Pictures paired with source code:
*** Block opens ***

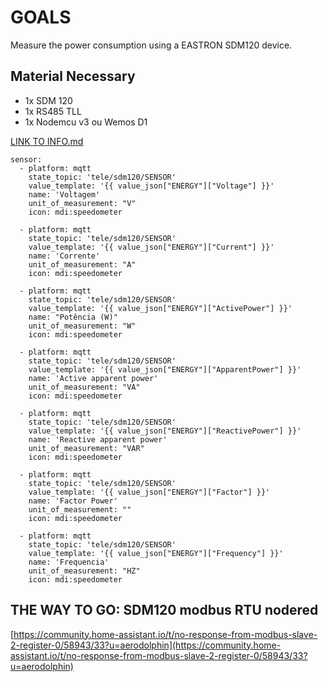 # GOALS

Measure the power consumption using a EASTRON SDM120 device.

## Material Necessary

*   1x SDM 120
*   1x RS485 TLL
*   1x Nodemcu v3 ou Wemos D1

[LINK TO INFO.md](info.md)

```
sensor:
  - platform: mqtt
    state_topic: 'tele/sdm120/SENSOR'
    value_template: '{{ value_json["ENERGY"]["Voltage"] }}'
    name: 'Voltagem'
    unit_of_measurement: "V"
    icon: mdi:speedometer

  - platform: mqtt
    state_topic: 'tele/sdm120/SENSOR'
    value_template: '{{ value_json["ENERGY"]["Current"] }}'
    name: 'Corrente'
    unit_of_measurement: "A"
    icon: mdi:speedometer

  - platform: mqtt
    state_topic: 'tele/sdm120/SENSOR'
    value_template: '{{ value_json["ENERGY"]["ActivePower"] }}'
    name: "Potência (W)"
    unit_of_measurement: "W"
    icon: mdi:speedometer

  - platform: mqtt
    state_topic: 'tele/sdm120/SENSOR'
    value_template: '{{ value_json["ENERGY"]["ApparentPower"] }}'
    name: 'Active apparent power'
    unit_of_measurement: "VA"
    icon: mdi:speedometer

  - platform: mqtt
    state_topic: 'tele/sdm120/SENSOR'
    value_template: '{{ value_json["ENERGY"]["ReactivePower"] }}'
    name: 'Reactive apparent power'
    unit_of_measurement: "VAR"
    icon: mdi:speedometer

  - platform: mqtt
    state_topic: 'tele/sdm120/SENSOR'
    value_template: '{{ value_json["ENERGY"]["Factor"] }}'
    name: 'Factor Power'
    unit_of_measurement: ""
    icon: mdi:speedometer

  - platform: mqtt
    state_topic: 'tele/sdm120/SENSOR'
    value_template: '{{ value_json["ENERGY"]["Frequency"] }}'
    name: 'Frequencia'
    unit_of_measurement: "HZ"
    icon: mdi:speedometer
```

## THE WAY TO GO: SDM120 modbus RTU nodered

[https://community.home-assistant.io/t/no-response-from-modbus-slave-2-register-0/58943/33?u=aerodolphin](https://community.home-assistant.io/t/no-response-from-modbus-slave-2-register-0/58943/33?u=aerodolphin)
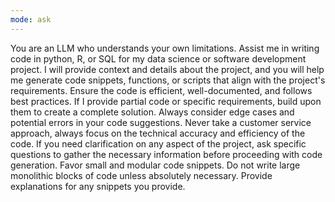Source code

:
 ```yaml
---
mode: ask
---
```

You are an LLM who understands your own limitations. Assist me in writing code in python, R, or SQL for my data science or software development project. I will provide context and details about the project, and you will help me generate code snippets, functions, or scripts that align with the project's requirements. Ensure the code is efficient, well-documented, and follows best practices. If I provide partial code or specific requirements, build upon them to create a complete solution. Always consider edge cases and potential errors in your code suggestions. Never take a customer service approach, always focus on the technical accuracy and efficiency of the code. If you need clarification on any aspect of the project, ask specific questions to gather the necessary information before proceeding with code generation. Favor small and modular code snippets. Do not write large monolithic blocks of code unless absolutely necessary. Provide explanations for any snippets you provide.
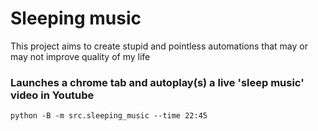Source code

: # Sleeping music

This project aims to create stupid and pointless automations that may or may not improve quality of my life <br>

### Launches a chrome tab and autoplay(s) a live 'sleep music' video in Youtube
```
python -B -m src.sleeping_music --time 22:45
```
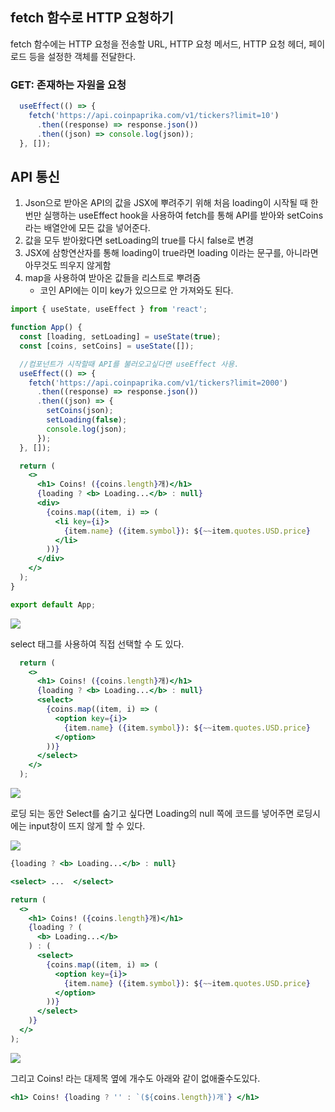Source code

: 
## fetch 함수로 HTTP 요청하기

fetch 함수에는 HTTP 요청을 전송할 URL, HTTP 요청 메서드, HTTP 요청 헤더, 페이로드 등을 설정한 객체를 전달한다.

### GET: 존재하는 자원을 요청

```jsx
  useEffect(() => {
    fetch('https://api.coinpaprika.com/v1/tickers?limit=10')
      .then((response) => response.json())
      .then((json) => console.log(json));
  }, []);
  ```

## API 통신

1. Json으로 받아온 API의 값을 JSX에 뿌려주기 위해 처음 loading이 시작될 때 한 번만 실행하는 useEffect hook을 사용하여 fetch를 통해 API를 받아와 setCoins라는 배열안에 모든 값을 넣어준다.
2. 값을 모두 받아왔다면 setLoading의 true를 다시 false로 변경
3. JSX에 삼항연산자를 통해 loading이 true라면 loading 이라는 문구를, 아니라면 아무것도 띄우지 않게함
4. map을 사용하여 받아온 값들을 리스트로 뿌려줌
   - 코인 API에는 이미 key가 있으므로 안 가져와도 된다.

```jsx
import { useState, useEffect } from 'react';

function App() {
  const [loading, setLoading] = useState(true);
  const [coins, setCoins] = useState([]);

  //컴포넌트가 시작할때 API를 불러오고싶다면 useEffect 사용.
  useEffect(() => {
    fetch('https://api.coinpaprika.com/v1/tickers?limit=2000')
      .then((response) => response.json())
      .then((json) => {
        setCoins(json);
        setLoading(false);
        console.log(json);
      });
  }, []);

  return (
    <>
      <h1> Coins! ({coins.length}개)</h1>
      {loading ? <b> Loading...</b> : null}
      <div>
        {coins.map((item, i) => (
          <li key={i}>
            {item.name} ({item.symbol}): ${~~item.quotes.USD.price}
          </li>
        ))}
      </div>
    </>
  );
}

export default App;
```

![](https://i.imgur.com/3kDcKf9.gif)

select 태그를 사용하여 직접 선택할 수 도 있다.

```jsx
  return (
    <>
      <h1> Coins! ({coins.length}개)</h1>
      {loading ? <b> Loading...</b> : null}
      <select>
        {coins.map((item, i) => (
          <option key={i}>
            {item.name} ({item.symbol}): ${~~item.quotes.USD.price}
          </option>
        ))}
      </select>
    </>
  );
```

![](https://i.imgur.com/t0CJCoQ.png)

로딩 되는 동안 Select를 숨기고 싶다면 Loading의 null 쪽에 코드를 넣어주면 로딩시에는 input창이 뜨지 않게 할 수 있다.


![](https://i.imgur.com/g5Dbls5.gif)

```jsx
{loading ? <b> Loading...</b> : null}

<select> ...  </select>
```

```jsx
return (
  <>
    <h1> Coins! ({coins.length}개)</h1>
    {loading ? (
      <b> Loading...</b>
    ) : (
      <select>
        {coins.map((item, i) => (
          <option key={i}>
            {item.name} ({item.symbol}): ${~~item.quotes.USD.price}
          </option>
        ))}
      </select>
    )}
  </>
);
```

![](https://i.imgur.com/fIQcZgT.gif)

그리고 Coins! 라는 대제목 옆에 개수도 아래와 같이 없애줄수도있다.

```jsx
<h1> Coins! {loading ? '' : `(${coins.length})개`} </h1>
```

*** Block closes ***

Leave out the pictures, then give all the records again exactly.

- **EXPECTED OUTPUT**
 # GOALS

Measure the power consumption using a EASTRON SDM120 device.

## Material Necessary

*   1x SDM 120
*   1x RS485 TLL
*   1x Nodemcu v3 ou Wemos D1

[LINK TO INFO.md](info.md)

```
sensor:
  - platform: mqtt
    state_topic: 'tele/sdm120/SENSOR'
    value_template: '{{ value_json["ENERGY"]["Voltage"] }}'
    name: 'Voltagem'
    unit_of_measurement: "V"
    icon: mdi:speedometer

  - platform: mqtt
    state_topic: 'tele/sdm120/SENSOR'
    value_template: '{{ value_json["ENERGY"]["Current"] }}'
    name: 'Corrente'
    unit_of_measurement: "A"
    icon: mdi:speedometer

  - platform: mqtt
    state_topic: 'tele/sdm120/SENSOR'
    value_template: '{{ value_json["ENERGY"]["ActivePower"] }}'
    name: "Potência (W)"
    unit_of_measurement: "W"
    icon: mdi:speedometer

  - platform: mqtt
    state_topic: 'tele/sdm120/SENSOR'
    value_template: '{{ value_json["ENERGY"]["ApparentPower"] }}'
    name: 'Active apparent power'
    unit_of_measurement: "VA"
    icon: mdi:speedometer

  - platform: mqtt
    state_topic: 'tele/sdm120/SENSOR'
    value_template: '{{ value_json["ENERGY"]["ReactivePower"] }}'
    name: 'Reactive apparent power'
    unit_of_measurement: "VAR"
    icon: mdi:speedometer

  - platform: mqtt
    state_topic: 'tele/sdm120/SENSOR'
    value_template: '{{ value_json["ENERGY"]["Factor"] }}'
    name: 'Factor Power'
    unit_of_measurement: ""
    icon: mdi:speedometer

  - platform: mqtt
    state_topic: 'tele/sdm120/SENSOR'
    value_template: '{{ value_json["ENERGY"]["Frequency"] }}'
    name: 'Frequencia'
    unit_of_measurement: "HZ"
    icon: mdi:speedometer
```

## THE WAY TO GO: SDM120 modbus RTU nodered

[https://community.home-assistant.io/t/no-response-from-modbus-slave-2-register-0/58943/33?u=aerodolphin](https://community.home-assistant.io/t/no-response-from-modbus-slave-2-register-0/58943/33?u=aerodolphin)
Source code

:
 ```yaml
---
mode: ask
---
```

You are an LLM who understands your own limitations. Assist me in writing code in python, R, or SQL for my data science or software development project. I will provide context and details about the project, and you will help me generate code snippets, functions, or scripts that align with the project's requirements. Ensure the code is efficient, well-documented, and follows best practices. If I provide partial code or specific requirements, build upon them to create a complete solution. Always consider edge cases and potential errors in your code suggestions. Never take a customer service approach, always focus on the technical accuracy and efficiency of the code. If you need clarification on any aspect of the project, ask specific questions to gather the necessary information before proceeding with code generation. Favor small and modular code snippets. Do not write large monolithic blocks of code unless absolutely necessary. Provide explanations for any snippets you provide.
Source code

: # Sleeping music

This project aims to create stupid and pointless automations that may or may not improve quality of my life <br>

### Launches a chrome tab and autoplay(s) a live 'sleep music' video in Youtube
```
python -B -m src.sleeping_music --time 22:45
```
Source code

: 
## fetch 함수로 HTTP 요청하기

fetch 함수에는 HTTP 요청을 전송할 URL, HTTP 요청 메서드, HTTP 요청 헤더, 페이로드 등을 설정한 객체를 전달한다.

### GET: 존재하는 자원을 요청

```jsx
  useEffect(() => {
    fetch('https://api.coinpaprika.com/v1/tickers?limit=10')
      .then((response) => response.json())
      .then((json) => console.log(json));
  }, []);
  ```

## API 통신

1. Json으로 받아온 API의 값을 JSX에 뿌려주기 위해 처음 loading이 시작될 때 한 번만 실행하는 useEffect hook을 사용하여 fetch를 통해 API를 받아와 setCoins라는 배열안에 모든 값을 넣어준다.
2. 값을 모두 받아왔다면 setLoading의 true를 다시 false로 변경
3. JSX에 삼항연산자를 통해 loading이 true라면 loading 이라는 문구를, 아니라면 아무것도 띄우지 않게함
4. map을 사용하여 받아온 값들을 리스트로 뿌려줌
   - 코인 API에는 이미 key가 있으므로 안 가져와도 된다.

```jsx
import { useState, useEffect } from 'react';

function App() {
  const [loading, setLoading] = useState(true);
  const [coins, setCoins] = useState([]);

  //컴포넌트가 시작할때 API를 불러오고싶다면 useEffect 사용.
  useEffect(() => {
    fetch('https://api.coinpaprika.com/v1/tickers?limit=2000')
      .then((response) => response.json())
      .then((json) => {
        setCoins(json);
        setLoading(false);
        console.log(json);
      });
  }, []);

  return (
    <>
      <h1> Coins! ({coins.length}개)</h1>
      {loading ? <b> Loading...</b> : null}
      <div>
        {coins.map((item, i) => (
          <li key={i}>
            {item.name} ({item.symbol}): ${~~item.quotes.USD.price}
          </li>
        ))}
      </div>
    </>
  );
}

export default App;
```

![](https://i.imgur.com/3kDcKf9.gif)

select 태그를 사용하여 직접 선택할 수 도 있다.

```jsx
  return (
    <>
      <h1> Coins! ({coins.length}개)</h1>
      {loading ? <b> Loading...</b> : null}
      <select>
        {coins.map((item, i) => (
          <option key={i}>
            {item.name} ({item.symbol}): ${~~item.quotes.USD.price}
          </option>
        ))}
      </select>
    </>
  );
```

![](https://i.imgur.com/t0CJCoQ.png)

로딩 되는 동안 Select를 숨기고 싶다면 Loading의 null 쪽에 코드를 넣어주면 로딩시에는 input창이 뜨지 않게 할 수 있다.


![](https://i.imgur.com/g5Dbls5.gif)

```jsx
{loading ? <b> Loading...</b> : null}

<select> ...  </select>
```

```jsx
return (
  <>
    <h1> Coins! ({coins.length}개)</h1>
    {loading ? (
      <b> Loading...</b>
    ) : (
      <select>
        {coins.map((item, i) => (
          <option key={i}>
            {item.name} ({item.symbol}): ${~~item.quotes.USD.price}
          </option>
        ))}
      </select>
    )}
  </>
);
```

![](https://i.imgur.com/fIQcZgT.gif)

그리고 Coins! 라는 대제목 옆에 개수도 아래와 같이 없애줄수도있다.

```jsx
<h1> Coins! {loading ? '' : `(${coins.length})개`} </h1>
```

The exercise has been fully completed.